I asked the question cause I have a good friend whose girlfriend told him she'd been snooping, and now he's having some trust issues. They went through some other trust issues recently, so to him, now it seems like she is looking for more reasons to "catch" him doing something wrong.

I told him... CLEARLY you are not in the Trust Tree. Which is understandable considering their situation.
 
I just wonder how long this behavior should be allowed to go on? To be fair to her, he DID do something to break her trust. But is she allowed to stalk his privacy for the rest of their lives, trying to catch him?

To me, you either trust someone or you don't.
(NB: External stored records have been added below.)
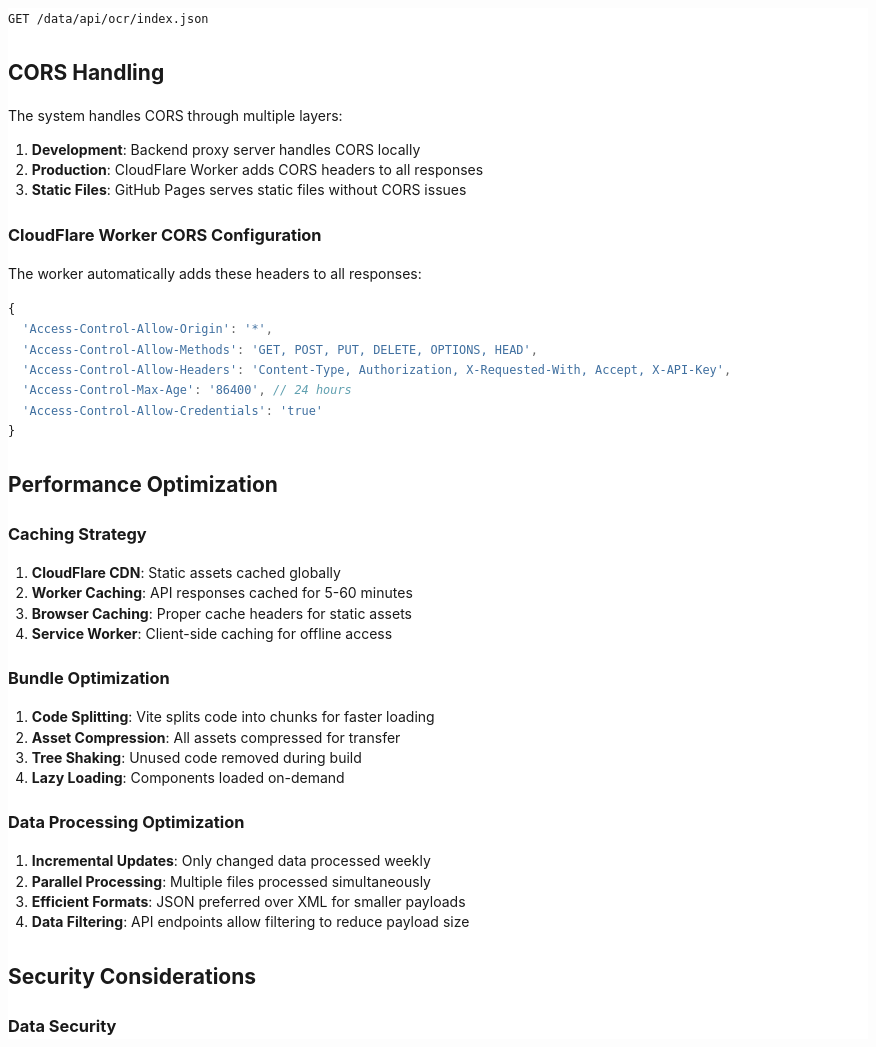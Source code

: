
 ```
GET /data/api/ocr/index.json
```

## CORS Handling

The system handles CORS through multiple layers:

1. **Development**: Backend proxy server handles CORS locally
2. **Production**: CloudFlare Worker adds CORS headers to all responses
3. **Static Files**: GitHub Pages serves static files without CORS issues

### CloudFlare Worker CORS Configuration

The worker automatically adds these headers to all responses:
```javascript
{
  'Access-Control-Allow-Origin': '*',
  'Access-Control-Allow-Methods': 'GET, POST, PUT, DELETE, OPTIONS, HEAD',
  'Access-Control-Allow-Headers': 'Content-Type, Authorization, X-Requested-With, Accept, X-API-Key',
  'Access-Control-Max-Age': '86400', // 24 hours
  'Access-Control-Allow-Credentials': 'true'
}
```

## Performance Optimization

### Caching Strategy

1. **CloudFlare CDN**: Static assets cached globally
2. **Worker Caching**: API responses cached for 5-60 minutes
3. **Browser Caching**: Proper cache headers for static assets
4. **Service Worker**: Client-side caching for offline access

### Bundle Optimization

1. **Code Splitting**: Vite splits code into chunks for faster loading
2. **Asset Compression**: All assets compressed for transfer
3. **Tree Shaking**: Unused code removed during build
4. **Lazy Loading**: Components loaded on-demand

### Data Processing Optimization

1. **Incremental Updates**: Only changed data processed weekly
2. **Parallel Processing**: Multiple files processed simultaneously
3. **Efficient Formats**: JSON preferred over XML for smaller payloads
4. **Data Filtering**: API endpoints allow filtering to reduce payload size

## Security Considerations

### Data Security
If you can't trust them enough to not snoop when you have the opportunity, you need to re-evaluate your relationship.

And yes, I've snooped before.
 


I went through this with Neil last year.  I (accidentally, was not snooping) found a text message I was not supposed to see, and he came clean with everything.  We split up for a short while, he gave me access to all of his emails, his phone when I wanted, everything.  For the first 3 months we were "trying" to work it out, but I was compulsively checking his email, his phone his whatever.  Eventually I realized either I had to stop snooping or break it off for good.  I haven't snooped once since I made that decision, and we're doing just fine. 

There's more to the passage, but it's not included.